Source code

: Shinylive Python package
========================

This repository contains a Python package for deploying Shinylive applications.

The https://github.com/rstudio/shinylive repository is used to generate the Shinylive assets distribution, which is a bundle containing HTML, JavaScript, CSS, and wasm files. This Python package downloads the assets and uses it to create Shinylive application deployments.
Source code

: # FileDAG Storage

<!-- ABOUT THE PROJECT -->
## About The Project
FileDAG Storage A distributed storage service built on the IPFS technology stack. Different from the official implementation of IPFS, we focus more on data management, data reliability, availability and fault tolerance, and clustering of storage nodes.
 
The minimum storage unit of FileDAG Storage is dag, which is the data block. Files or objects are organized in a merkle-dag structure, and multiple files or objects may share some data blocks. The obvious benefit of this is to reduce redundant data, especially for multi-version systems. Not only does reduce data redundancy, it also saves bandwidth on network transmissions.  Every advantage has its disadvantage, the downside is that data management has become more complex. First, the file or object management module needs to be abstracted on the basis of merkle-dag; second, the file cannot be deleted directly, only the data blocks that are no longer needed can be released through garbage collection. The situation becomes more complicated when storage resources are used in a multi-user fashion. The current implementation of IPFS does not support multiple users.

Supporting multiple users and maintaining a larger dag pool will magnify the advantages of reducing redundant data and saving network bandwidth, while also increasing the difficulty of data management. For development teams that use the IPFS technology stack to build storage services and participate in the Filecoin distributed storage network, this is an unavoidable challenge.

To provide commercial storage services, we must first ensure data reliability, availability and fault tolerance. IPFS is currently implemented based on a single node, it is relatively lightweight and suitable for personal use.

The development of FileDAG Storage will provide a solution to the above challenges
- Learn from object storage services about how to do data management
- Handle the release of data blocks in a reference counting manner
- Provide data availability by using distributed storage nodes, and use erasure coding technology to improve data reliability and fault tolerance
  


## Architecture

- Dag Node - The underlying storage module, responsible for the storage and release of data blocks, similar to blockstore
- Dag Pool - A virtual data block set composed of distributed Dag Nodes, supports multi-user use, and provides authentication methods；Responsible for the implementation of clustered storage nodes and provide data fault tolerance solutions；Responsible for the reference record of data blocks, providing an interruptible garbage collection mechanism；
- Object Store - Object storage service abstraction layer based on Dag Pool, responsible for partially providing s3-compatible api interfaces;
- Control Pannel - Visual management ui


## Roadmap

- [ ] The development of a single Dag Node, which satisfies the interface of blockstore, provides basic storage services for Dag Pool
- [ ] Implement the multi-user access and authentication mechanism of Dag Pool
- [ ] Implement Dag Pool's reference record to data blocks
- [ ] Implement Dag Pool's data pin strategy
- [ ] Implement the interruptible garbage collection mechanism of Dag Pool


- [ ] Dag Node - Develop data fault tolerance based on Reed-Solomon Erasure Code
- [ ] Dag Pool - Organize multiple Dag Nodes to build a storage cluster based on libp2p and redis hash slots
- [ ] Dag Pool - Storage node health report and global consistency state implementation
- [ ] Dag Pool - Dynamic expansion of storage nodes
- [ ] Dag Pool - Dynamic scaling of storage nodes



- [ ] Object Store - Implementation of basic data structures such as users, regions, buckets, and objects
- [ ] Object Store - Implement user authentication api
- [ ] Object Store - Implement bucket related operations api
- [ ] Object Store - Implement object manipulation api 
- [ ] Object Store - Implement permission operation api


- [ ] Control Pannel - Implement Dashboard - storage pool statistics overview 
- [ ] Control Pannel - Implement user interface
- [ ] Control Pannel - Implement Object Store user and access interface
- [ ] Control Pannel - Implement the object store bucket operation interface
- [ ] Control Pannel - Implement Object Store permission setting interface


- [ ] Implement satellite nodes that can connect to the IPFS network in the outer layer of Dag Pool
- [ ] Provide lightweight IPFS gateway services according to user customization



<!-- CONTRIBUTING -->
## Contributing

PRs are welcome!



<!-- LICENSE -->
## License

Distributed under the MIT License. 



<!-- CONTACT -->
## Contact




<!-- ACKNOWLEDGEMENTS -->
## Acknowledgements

___

*TASK TO COMPLETE*:
Which lines above hold the string "authentication"? Copy every one of them.

*ANSWER AREA*:
- Dag Pool - A virtual data block set composed of distributed Dag Nodes, supports multi-user use, and provides authentication methods；Responsible for the implementation of clustered storage nodes and provide data fault tolerance solutions；Responsible for the reference record of data blocks, providing an interruptible garbage collection mechanism；
- [ ] Implement the multi-user access and authentication mechanism of Dag Pool
- [ ] Object Store - Implement user authentication api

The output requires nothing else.